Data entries
——————————

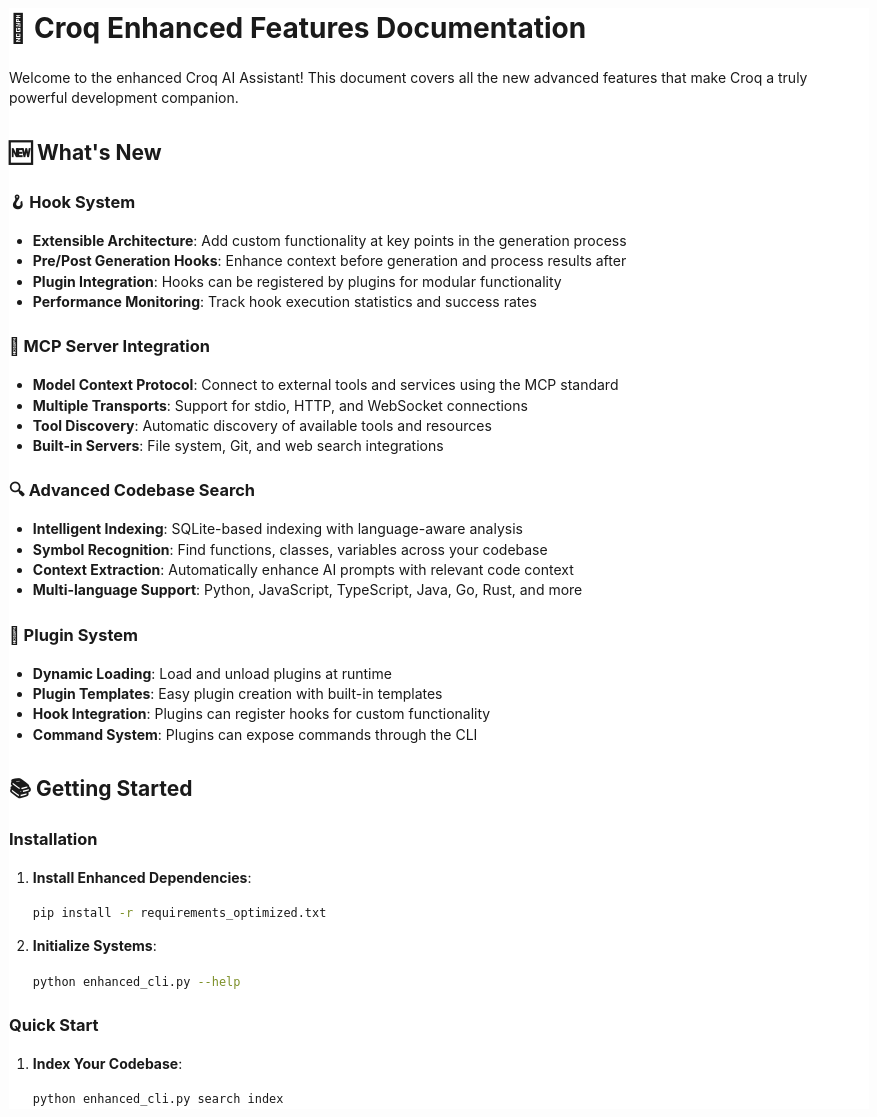 # 🚀 Croq Enhanced Features Documentation

Welcome to the enhanced Croq AI Assistant! This document covers all the new advanced features that make Croq a truly powerful development companion.

## 🆕 What's New

### 🪝 Hook System
- **Extensible Architecture**: Add custom functionality at key points in the generation process
- **Pre/Post Generation Hooks**: Enhance context before generation and process results after
- **Plugin Integration**: Hooks can be registered by plugins for modular functionality
- **Performance Monitoring**: Track hook execution statistics and success rates

### 🔌 MCP Server Integration
- **Model Context Protocol**: Connect to external tools and services using the MCP standard
- **Multiple Transports**: Support for stdio, HTTP, and WebSocket connections
- **Tool Discovery**: Automatic discovery of available tools and resources
- **Built-in Servers**: File system, Git, and web search integrations

### 🔍 Advanced Codebase Search
- **Intelligent Indexing**: SQLite-based indexing with language-aware analysis
- **Symbol Recognition**: Find functions, classes, variables across your codebase
- **Context Extraction**: Automatically enhance AI prompts with relevant code context
- **Multi-language Support**: Python, JavaScript, TypeScript, Java, Go, Rust, and more

### 🧩 Plugin System
- **Dynamic Loading**: Load and unload plugins at runtime
- **Plugin Templates**: Easy plugin creation with built-in templates
- **Hook Integration**: Plugins can register hooks for custom functionality
- **Command System**: Plugins can expose commands through the CLI

## 📚 Getting Started

### Installation

1. **Install Enhanced Dependencies**:
   ```bash
   pip install -r requirements_optimized.txt
   ```

2. **Initialize Systems**:
   ```bash
   python enhanced_cli.py --help
   ```

### Quick Start

1. **Index Your Codebase**:
   ```bash
   python enhanced_cli.py search index
   ```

——————————

#### About this exercise
Determine how many lines in the data include the word "tools". Answer with that number alone.

#### Response to this exercise
2